The deep cuts in his leg were not life-threatening but required seven stitches. The bite pattern indicated it was most likely a tiger shark [code W56.41XA, Bitten by shark, initial encounter + code Y92.832, Beach as the place of occurrence of the external cause]. Ocean Safety officials closed Keoneloa Bay briefly after the incident, but the shark was not spotted again. Although shark attacks happen occasionally in Hawaii, and tiger sharks are the most likely culprit, the odds of being attacked by a shark in US waters is 1 in 11.5 million.
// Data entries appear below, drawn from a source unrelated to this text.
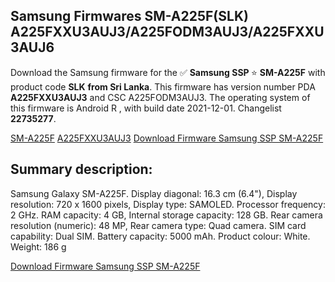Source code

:<h2>Samsung Firmwares SM-A225F(SLK) A225FXXU3AUJ3/A225FODM3AUJ3/A225FXXU3AUJ6</h2>
Download the Samsung firmware for the ✅ <strong>Samsung SSP </strong> ⭐ <strong>SM-A225F</strong> with product code <strong>SLK</strong> <strong> from Sri Lanka</strong>. This firmware has version number PDA <strong>A225FXXU3AUJ3</strong> and CSC A225FODM3AUJ3. The operating system of this firmware is Android R , with build date 2021-12-01. Changelist <strong>22735277</strong>.


[SM-A225F](https://samfirm.shop/samsung/model/SM-A225F)
[A225FXXU3AUJ3](https://samfirm.shop/samsung/pda/A225FXXU3AUJ3)
[Download Firmware Samsung SSP SM-A225F](https://samfirm.shop/samsung/firmware/479383)
<h2>Summary description:</h2>
<p>Samsung Galaxy SM-A225F. Display diagonal: 16.3 cm (6.4"), Display resolution: 720 x 1600 pixels, Display type: SAMOLED. Processor frequency: 2 GHz. RAM capacity: 4 GB, Internal storage capacity: 128 GB. Rear camera resolution (numeric): 48 MP, Rear camera type: Quad camera. SIM card capability: Dual SIM. Battery capacity: 5000 mAh. Product colour: White. Weight: 186 g</p>


[Download Firmware Samsung SSP SM-A225F](https://samfirm.shop/samsung/firmware/479383)
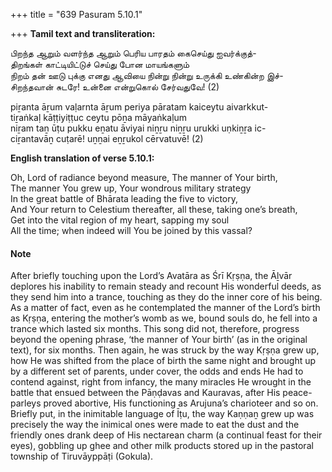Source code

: +++
title = "639 Pasuram 5.10.1"

+++
**Tamil text and transliteration:**

பிறந்த ஆறும் வளர்ந்த ஆறும் பெரிய பாரதம் கைசெய்து ஐவர்க்குத்-  
திறங்கள் காட்டியிட்டுச் செய்து போன மாயங்களும்  
நிறம் தன் ஊடு புக்கு எனது ஆவியை நின்று நின்று உருக்கி உண்கின்ற இச்-  
சிறந்தவான் சுடரே! உன்னை என்றுகொல் சேர்வதுவே! (2)

piṟanta āṟum vaḷarnta āṟum periya pāratam kaiceytu aivarkkut-  
tiṟaṅkaḷ kāṭṭiyiṭṭuc ceytu pōṉa māyaṅkaḷum  
niṟam taṉ ūṭu pukku eṉatu āviyai niṉṟu niṉṟu urukki uṇkiṉṟa ic-  
ciṟantavāṉ cuṭarē! uṉṉai eṉṟukol cērvatuvē! (2)

**English translation of verse 5.10.1:**

Oh, Lord of radiance beyond measure, The manner of Your birth,  
The manner You grew up, Your wondrous military strategy  
In the great battle of Bhārata leading the five to victory,  
And Your return to Celestium thereafter, all these, taking one’s breath,  
Get into the vital region of my heart, sapping my soul  
All the time; when indeed will You be joined by this vassal?

#### Note

After briefly touching upon the Lord’s Avatāra as Śrī Kṛṣṇa, the Āḻvār deplores his inability to remain steady and recount His wonderful deeds, as they send him into a trance, touching as they do the inner core of his being. As a matter of fact, even as he contemplated the manner of the Lord’s birth as Kṛṣṇa, entering the mother’s womb as we, bound souls do, he fell into a trance which lasted six months. This song did not, therefore, progress beyond the opening phrase, ‘the manner of Your birth’ (as in the original text), for six months. Then again, he was struck by the way Kṛṣṇa grew up, how He was shifted from the place of birth the same night and brought up by a different set of parents, under cover, the odds and ends He had to contend against, right from infancy, the many miracles He wrought in the battle that ensued between the Pāṇḍavas and Kauravas, after His peace-parleys proved abortive, His functioning as Arujuna’s charioteer and so on. Briefly put, in the inimitable language of Īṭu, the way Kaṇṇaṉ grew up was precisely the way the inimical ones were made to eat the dust and the friendly ones drank deep of His nectarean charm (a continual feast for their eyes), gobbling up ghee and other milk products stored up in the pastoral township of Tiruvāyppāṭi (Gokula).


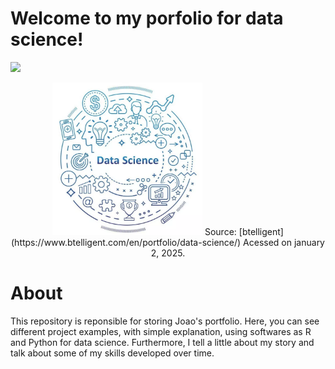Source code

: # Welcome to my porfolio for data science!

[<img src="https://img.shields.io/badge/Author-JoaoLucas-f39f37">](https://www.linkedin.com/in/jo%C3%A3o-lucas-42407b35/)

<p align="center">
<img src="readme_banner.webp" width="240">
Source: [btelligent](https://www.btelligent.com/en/portfolio/data-science/) Acessed on january 2, 2025.
</p>

# About
This repository is reponsible for storing Joao's portfolio. Here, you can see different project examples, with simple explanation, using softwares as R and Python for data science. 
Furthermore, I tell a little about my story and talk about some of my skills developed over time.

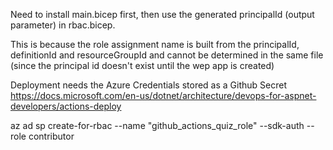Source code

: Need to install main.bicep first, then use the generated principalId (output parameter) in rbac.bicep.

This is because the role assignment name is built from the principalId, definitionId and resourceGroupId and cannot be determined in the same file (since the principal id doesn't exist until the wep app is created)

Deployment needs the Azure Credentials stored as a Github Secret
https://docs.microsoft.com/en-us/dotnet/architecture/devops-for-aspnet-developers/actions-deploy

az ad sp create-for-rbac --name "github_actions_quiz_role" --sdk-auth --role contributor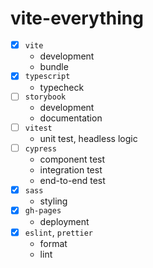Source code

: # vite-everything

-   [x] `vite`
    -   development
    -   bundle
-   [x] `typescript`
    -   typecheck
-   [ ] `storybook`
    -   development
    -   documentation
-   [ ] `vitest`
    -   unit test, headless logic
-   [ ] `cypress`
    -   component test
    -   integration test
    -   end-to-end test
-   [x] `sass`
    -   styling
-   [x] `gh-pages`
    -   deployment
-   [x] `eslint`, `prettier`
    -   format
    -   lint
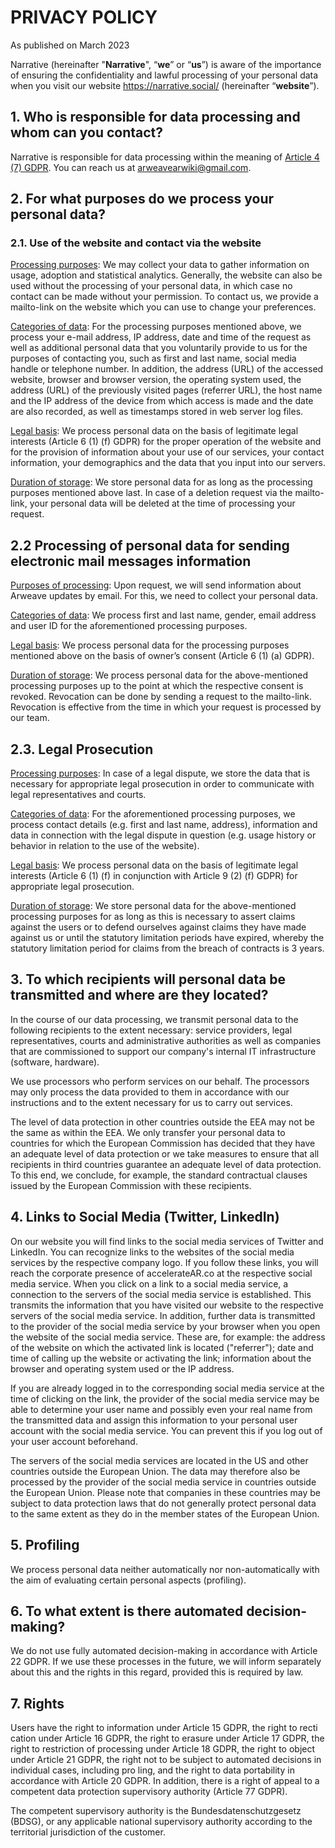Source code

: # PRIVACY POLICY
As published on March 2023

Narrative (hereinafter "**Narrative**", “**we**” or “**us**”) is aware of the importance of ensuring the confidentiality and lawful processing of your personal data when you visit our website https://narrative.social/ (hereinafter “**website**”). 

## 1. Who is responsible for data processing and whom can you contact?

Narrative is responsible for data processing within the meaning of [Article 4 (7) GDPR](https://gdpr-info.eu/). You can reach us at [arweavearwiki@gmail.com](mailto:arweavearwiki@gmail.com). 

## 2. For what purposes do we process your personal data?
### 2.1. Use of the website and contact via the website

<u>Processing purposes</u>: We may collect your data to gather information on usage, adoption and statistical analytics. Generally, the website can also be used without the processing of your personal data, in which case no contact can be made without your permission. To contact us, we provide a mailto-link on the website which you can use to change your preferences.

<u>Categories of data</u>: For the processing purposes mentioned above, we process your e-mail address, IP address, date and time of the request as well as additional personal data that you voluntarily provide to us for the purposes of contacting you, such as first and last name, social media handle or telephone number. In addition, the address (URL) of the accessed website, browser and browser version, the operating system used, the address (URL) of the previously visited pages (referrer URL), the host name and the IP address of the device from which access is made and the date are also recorded, as well as timestamps stored in web server log files.

<u>Legal basis</u>: We process personal data on the basis of legitimate legal interests (Article 6 (1) (f) GDPR) for the proper operation of the website and for the provision of information about your use of our services, your contact information, your demographics and the data that you input into our servers.

<u>Duration of storage</u>: We store personal data for as long as the processing purposes mentioned above last. In case of a deletion request via the mailto-link, your personal data will be deleted at the time of processing your request.

## 2.2 Processing of personal data for sending electronic mail messages information

<u>Purposes of processing</u>: Upon request, we will send information about Arweave updates by email. For this, we need to collect your personal data.

<u>Categories of data</u>: We process first and last name, gender, email address and user ID for the aforementioned processing purposes.

<u>Legal basis</u>: We process personal data for the processing purposes mentioned above on the basis of owner’s consent (Article 6 (1) (a) GDPR).

<u>Duration of storage</u>: We process personal data for the above-mentioned processing purposes up to the point at which the respective consent is revoked. Revocation can be done by sending a request to the mailto-link. Revocation is effective from the time in which your request is processed by our team.

## 2.3. Legal Prosecution

<u>Processing purposes</u>: In case of a legal dispute, we store the data that is necessary for appropriate legal prosecution in order to communicate with legal representatives and courts.

<u>Categories of data</u>: For the aforementioned processing purposes, we process contact details (e.g. first and last name, address), information and data in connection with the legal dispute in question (e.g. usage history or behavior in relation to the use of the website).

<u>Legal basis</u>: We process personal data on the basis of legitimate legal interests (Article 6 (1) (f) in conjunction with Article 9 (2) (f) GDPR) for appropriate legal prosecution.

<u>Duration of storage</u>: We store personal data for the above-mentioned processing purposes for as long as this is necessary to assert claims against the users or to defend ourselves against claims they have made against us or until the statutory limitation periods have expired, whereby the statutory limitation period for claims from the breach of contracts is 3 years.

## 3. To which recipients will personal data be transmitted and where are they located?

In the course of our data processing, we transmit personal data to the following recipients to the extent necessary: service providers, legal representatives, courts and administrative authorities as well as companies that are commissioned to support our company's internal IT infrastructure (software, hardware).

We use processors who perform services on our behalf. The processors may only process the data provided to them in accordance with our instructions and to the extent necessary for us to carry out services.

The level of data protection in other countries outside the EEA may not be the same as within the EEA. We only transfer your personal data to countries for which the European Commission has decided that they have an adequate level of data protection or we take measures to ensure that all recipients in third countries guarantee an adequate level of data protection. To this end, we conclude, for example, the standard contractual clauses issued by the European Commission with these recipients. 

## 4. Links to Social Media (Twitter, LinkedIn)

On our website you will find links to the social media services of Twitter and LinkedIn. You can recognize links to the websites of the social media services by the respective company logo. If you follow these links, you will reach the corporate presence of accelerateAR.co at the respective social media service. When you click on a link to a social media service, a connection to the servers of the social media service is established. This transmits the information that you have visited our website to the respective servers of the social media service. In addition, further data is transmitted to the provider of the social media service by your browser when you open the website of the social media service. These are, for example: the address of the website on which the activated link is located ("referrer"); date and time of calling up the website or activating the link; information about the browser and operating system used or the IP address.

If you are already logged in to the corresponding social media service at the time of clicking on the link, the provider of the social media service may be able to determine your user name and possibly even your real name from the transmitted data and assign this information to your personal user account with the social media service. You can prevent this if you log out of your user account beforehand.

The servers of the social media services are located in the US and other countries outside the European Union. The data may therefore also be processed by the provider of the social media service in countries outside the European Union. Please note that companies in these countries may be subject to data protection laws that do not generally protect personal data to the same extent as they do in the member states of the European Union. 

## 5. Profiling

We process personal data neither automatically nor non-automatically with the aim of evaluating certain personal aspects (profiling).

## 6. To what extent is there automated decision-making?

We do not use fully automated decision-making in accordance with Article 22 GDPR. If we use these processes in the future, we will inform separately about this and the rights in this regard, provided this is required by law.

## 7. Rights

Users have the right to information under Article 15 GDPR, the right to recti cation under Article 16 GDPR, the right to erasure under Article 17 GDPR, the right to restriction of processing under Article 18 GDPR, the right to object under Article 21 GDPR, the right not to be subject to automated decisions in individual cases, including pro ling, and the right to data portability in accordance with Article 20 GDPR. In addition, there is a right of appeal to a competent data protection supervisory authority (Article 77 GDPR).

The competent supervisory authority is the Bundesdatenschutzgesetz (BDSG), or any applicable national supervisory authority according to the territorial jurisdiction of the customer.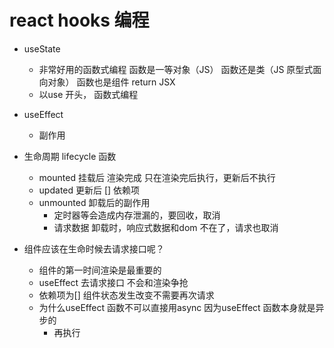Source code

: # react hooks 编程
- useState
    - 非常好用的函数式编程
      函数是一等对象（JS）
      函数还是类（JS 原型式面向对象）
      函数也是组件 return JSX
    - 以use 开头， 函数式编程
- useEffect
    - 副作用

- 生命周期  lifecycle 函数
    - mounted 挂载后 渲染完成
      只在渲染完后执行，更新后不执行
    - updated 更新后 [] 依赖项
    - unmounted 卸载后的副作用
      - 定时器等会造成内存泄漏的，要回收，取消
      - 请求数据 卸载时，响应式数据和dom 不在了，请求也取消

- 组件应该在生命时候去请求接口呢？
    - 组件的第一时间渲染是最重要的
    - useEffect 去请求接口
      不会和渲染争抢
    - 依赖项为[]
      组件状态发生改变不需要再次请求
    - 为什么useEffect 函数不可以直接用async
      因为useEffect 函数本身就是异步的
      - 再执行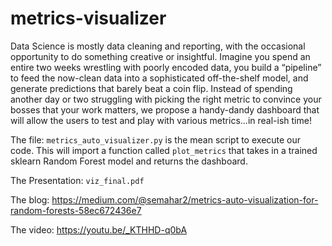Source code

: # metrics-visualizer

Data Science is mostly data cleaning and reporting, with the occasional opportunity to do something creative or insightful.  Imagine you spend an entire two weeks wrestling with poorly encoded data, you build a “pipeline” to feed the now-clean data into a sophisticated off-the-shelf model, and generate predictions that barely beat a coin flip.  Instead of spending another day or two struggling with picking the right metric to convince your bosses that your work matters, we propose a handy-dandy dashboard that will allow the users to  test and play with various metrics...in real-ish time!

The file: `metrics_auto_visualizer.py` is the mean script to execute our code.  This will import a function called `plot_metrics` that takes in a trained sklearn Random Forest model and returns the dashboard.

The Presentation: `viz_final.pdf`

The blog: https://medium.com/@semahar2/metrics-auto-visualization-for-random-forests-58ec672436e7

The video: https://youtu.be/_KTHHD-q0bA
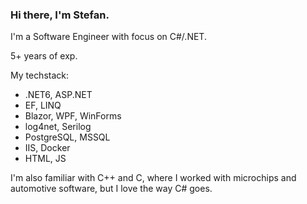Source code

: ### Hi there, I'm Stefan.

I'm a Software Engineer with focus on C#/.NET.

5+ years of exp.

My techstack:
- .NET6, ASP.NET
- EF, LINQ
- Blazor, WPF, WinForms
- log4net, Serilog
- PostgreSQL, MSSQL
- IIS, Docker
- HTML, JS

I'm also familiar with C++ and C, where I worked with microchips and automotive software, but I love the way C# goes.




<!--
**wongsoth/wongsoth** is a ✨ _special_ ✨ repository because its `README.md` (this file) appears on your GitHub profile.

Here are some ideas to get you started:

- 🔭 I’m currently working on ...
- 🌱 I’m currently learning ...
- 👯 I’m looking to collaborate on ...
- 🤔 I’m looking for help with ...
- 💬 Ask me about ...
- 📫 How to reach me: ...
- 😄 Pronouns: ...
- ⚡ Fun fact: ...
-->
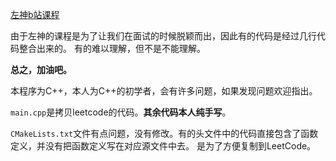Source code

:
 [左神b站课程](https://www.bilibili.com/video/BV13g41157hK?p=3)


由于左神的课程是为了让我们在面试的时候脱颖而出，因此有的代码是经过几行代码整合出来的。
有的难以理解，但不是不能理解。

**总之，加油吧。**

本程序为C++，本人为C++的初学者，会有许多问题，如果发现问题欢迎指出。

`main.cpp`是拷贝leetcode的代码。**其余代码本人纯手写**。

`CMakeLists.txt`文件有点问题，没有修改。有的头文件中的代码直接包含了函数定义，并没有把函数定义写在对应源文件中去。
是为了方便复制到LeetCode。

 
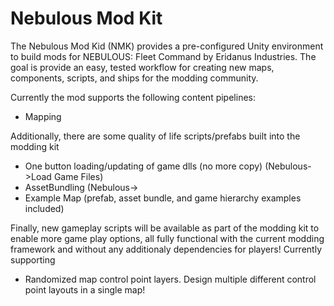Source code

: # Nebulous Mod Kit

The Nebulous Mod Kid (NMK) provides a pre-configured Unity environment to build mods for NEBULOUS: Fleet Command by Eridanus Industries. The goal is provide an easy, tested workflow for creating new maps, components, scripts, and ships for the modding community. 

Currently the mod supports the following content pipelines:
* Mapping

Additionally, there are some quality of life scripts/prefabs built into the modding kit
* One button loading/updating of game dlls (no more copy) (Nebulous->Load Game Files)
* AssetBundling (Nebulous->
* Example Map (prefab, asset bundle, and game hierarchy examples included)

Finally, new gameplay scripts will be available as part of the modding kit to enable more game play options, all fully functional with the current modding framework and without any additionaly dependencies for players! Currently supporting
* Randomized map control point layers. Design multiple different control point layouts in a single map!
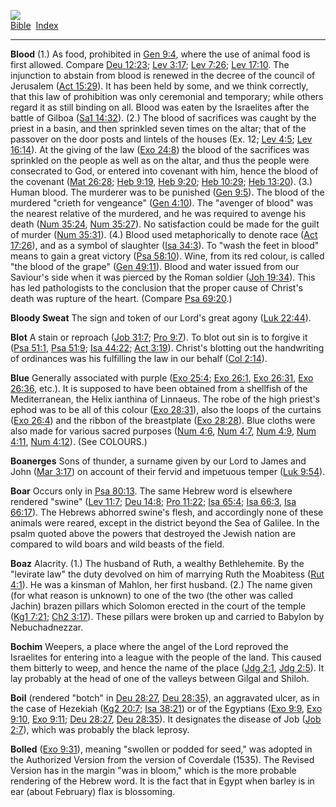 [![](../../cdshop/ithlogo.png)](../../index)  
[Bible](../index)  [Index](index) 

------------------------------------------------------------------------

<span id="000">**Blood**</span> (1.) As food, prohibited in [Gen
9:4](../kjv/gen009.htm#004), where the use of animal food is first
allowed. Compare [Deu 12:23](../kjv/deu012.htm#023); [Lev
3:17](../kjv/lev003.htm#017); [Lev 7:26](../kjv/lev007.htm#026); [Lev
17:10](../kjv/lev017.htm#010). The injunction to abstain from blood is
renewed in the decree of the council of Jerusalem ([Act
15:29](../kjv/act015.htm#029)). It has been held by some, and we think
correctly, that this law of prohibition was only ceremonial and
temporary; while others regard it as still binding on all. Blood was
eaten by the Israelites after the battle of Gilboa ([Sa1
14:32](../kjv/sa1014.htm#032)). (2.) The blood of sacrifices was caught
by the priest in a basin, and then sprinkled seven times on the altar;
that of the passover on the door posts and lintels of the houses (Ex.
12; [Lev 4:5](../kjv/lev004.htm#005); [Lev
16:14](../kjv/lev016.htm#014)). At the giving of the law ([Exo
24:8](../kjv/exo024.htm#008)) the blood of the sacrifices was sprinkled
on the people as well as on the altar, and thus the people were
consecrated to God, or entered into covenant with him, hence the blood
of the covenant ([Mat 26:28](../kjv/mat026.htm#028); [Heb
9:19](../kjv/heb009.htm#019), [Heb 9:20](../kjv/heb009.htm#020); [Heb
10:29](../kjv/heb010.htm#029); [Heb 13:20](../kjv/heb013.htm#020)). (3.)
Human blood. The murderer was to be punished ([Gen
9:5](../kjv/gen009.htm#005)). The blood of the murdered "crieth for
vengeance" ([Gen 4:10](../kjv/gen004.htm#010)). The "avenger of blood"
was the nearest relative of the murdered, and he was required to avenge
his death ([Num 35:24](../kjv/num035.htm#024), [Num
35:27](../kjv/num035.htm#027)). No satisfaction could be made for the
guilt of murder ([Num 35:31](../kjv/num035.htm#031)). (4.) Blood used
metaphorically to denote race ([Act 17:26](../kjv/act017.htm#026)), and
as a symbol of slaughter ([Isa 34:3](../kjv/isa034.htm#003)). To "wash
the feet in blood" means to gain a great victory ([Psa
58:10](../kjv/psa058.htm#010)). Wine, from its red colour, is called
"the blood of the grape" ([Gen 49:11](../kjv/gen049.htm#011)). Blood and
water issued from our Saviour's side when it was pierced by the Roman
soldier ([Joh 19:34](../kjv/joh019.htm#034)). This has led pathologists
to the conclusion that the proper cause of Christ's death was rupture of
the heart. (Compare [Psa 69:20](../kjv/psa069.htm#020).)

<span id="001">**Bloody Sweat**</span> The sign and token of our Lord's
great agony ([Luk 22:44](../kjv/luk022.htm#044)).

<span id="002">**Blot**</span> A stain or reproach ([Job
31:7](../kjv/job031.htm#007); [Pro 9:7](../kjv/pro009.htm#007)). To blot
out sin is to forgive it ([Psa 51:1](../kjv/psa051.htm#001), [Psa
51:9](../kjv/psa051.htm#009); [Isa 44:22](../kjv/isa044.htm#022); [Act
3:19](../kjv/act003.htm#019)). Christ's blotting out the handwriting of
ordinances was his fulfilling the law in our behalf ([Col
2:14](../kjv/col002.htm#014)).

<span id="003">**Blue**</span> Generally associated with purple ([Exo
25:4](../kjv/exo025.htm#004); [Exo 26:1](../kjv/exo026.htm#001), [Exo
26:31](../kjv/exo026.htm#031), [Exo 26:36](../kjv/exo026.htm#036),
etc.). It is supposed to have been obtained from a shellfish of the
Mediterranean, the Helix ianthina of Linnaeus. The robe of the high
priest's ephod was to be all of this colour ([Exo
28:31](../kjv/exo028.htm#031)), also the loops of the curtains ([Exo
26:4](../kjv/exo026.htm#004)) and the ribbon of the breastplate ([Exo
28:28](../kjv/exo028.htm#028)). Blue cloths were also made for various
sacred purposes ([Num 4:6](../kjv/num004.htm#006), [Num
4:7](../kjv/num004.htm#007), [Num 4:9](../kjv/num004.htm#009), [Num
4:11](../kjv/num004.htm#011), [Num 4:12](../kjv/num004.htm#012)). (See
COLOURS.)

<span id="004">**Boanerges**</span> Sons of thunder, a surname given by
our Lord to James and John ([Mar 3:17](../kjv/mar003.htm#017)) on
account of their fervid and impetuous temper ([Luk
9:54](../kjv/luk009.htm#054)).

<span id="005">**Boar**</span> Occurs only in [Psa
80:13](../kjv/psa080.htm#013). The same Hebrew word is elsewhere
rendered "swine" ([Lev 11:7](../kjv/lev011.htm#007); [Deu
14:8](../kjv/deu014.htm#008); [Pro 11:22](../kjv/pro011.htm#022); [Isa
65:4](../kjv/isa065.htm#004); [Isa 66:3](../kjv/isa066.htm#003), [Isa
66:17](../kjv/isa066.htm#017)). The Hebrews abhorred swine's flesh, and
accordingly none of these animals were reared, except in the district
beyond the Sea of Galilee. In the psalm quoted above the powers that
destroyed the Jewish nation are compared to wild boars and wild beasts
of the field.

<span id="006">**Boaz**</span> Alacrity. (1.) The husband of Ruth, a
wealthy Bethlehemite. By the "levirate law" the duty devolved on him of
marrying Ruth the Moabitess ([Rut 4:1](../kjv/rut004.htm#001)). He was a
kinsman of Mahlon, her first husband. (2.) The name given (for what
reason is unknown) to one of the two (the other was called Jachin)
brazen pillars which Solomon erected in the court of the temple ([Kg1
7:21](../kjv/kg1007.htm#021); [Ch2 3:17](../kjv/ch2003.htm#017)). These
pillars were broken up and carried to Babylon by Nebuchadnezzar.

<span id="007">**Bochim**</span> Weepers, a place where the angel of the
Lord reproved the Israelites for entering into a league with the people
of the land. This caused them bitterly to weep, and hence the name of
the place ([Jdg 2:1](../kjv/jdg002.htm#001), [Jdg
2:5](../kjv/jdg002.htm#005)). It lay probably at the head of one of the
valleys between Gilgal and Shiloh.

<span id="008">**Boil**</span> (rendered "botch" in [Deu
28:27](../kjv/deu028.htm#027), [Deu 28:35](../kjv/deu028.htm#035)), an
aggravated ulcer, as in the case of Hezekiah ([Kg2
20:7](../kjv/kg2020.htm#007); [Isa 38:21](../kjv/isa038.htm#021)) or of
the Egyptians ([Exo 9:9](../kjv/exo009.htm#009), [Exo
9:10](../kjv/exo009.htm#010), [Exo 9:11](../kjv/exo009.htm#011); [Deu
28:27](../kjv/deu028.htm#027), [Deu 28:35](../kjv/deu028.htm#035)). It
designates the disease of Job ([Job 2:7](../kjv/job002.htm#007)), which
was probably the black leprosy.

<span id="009">**Bolled**</span> ([Exo 9:31](../kjv/exo009.htm#031)),
meaning "swollen or podded for seed," was adopted in the Authorized
Version from the version of Coverdale (1535). The Revised Version has in
the margin "was in bloom," which is the more probable rendering of the
Hebrew word. It is the fact that in Egypt when barley is in ear (about
February) flax is blossoming.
For perspective, the average American has about a 1 in 5000 chances of being struck by lightning during a lifetime.
Although Dylan was bitten by a bear, a rattlesnake and a shark in a period of just over 3 years, his love for the great outdoors remains unshaken. According to Dylan it is important to respect animals, and he is not afraid of hiking, sleeping outdoors or surfing. He adds that he must just have been in the wrong place at the wrong time, and that his parents are grateful he is still alive. Statisticians state he is one of the unluckiest (or luckiest) guys on the planet; multiplying the odds of each independent event together, the likelihood of Dylan’s animal attack trifecta are 893.35 quadrillion to 1. Maybe Dylan should buy a lottery ticket.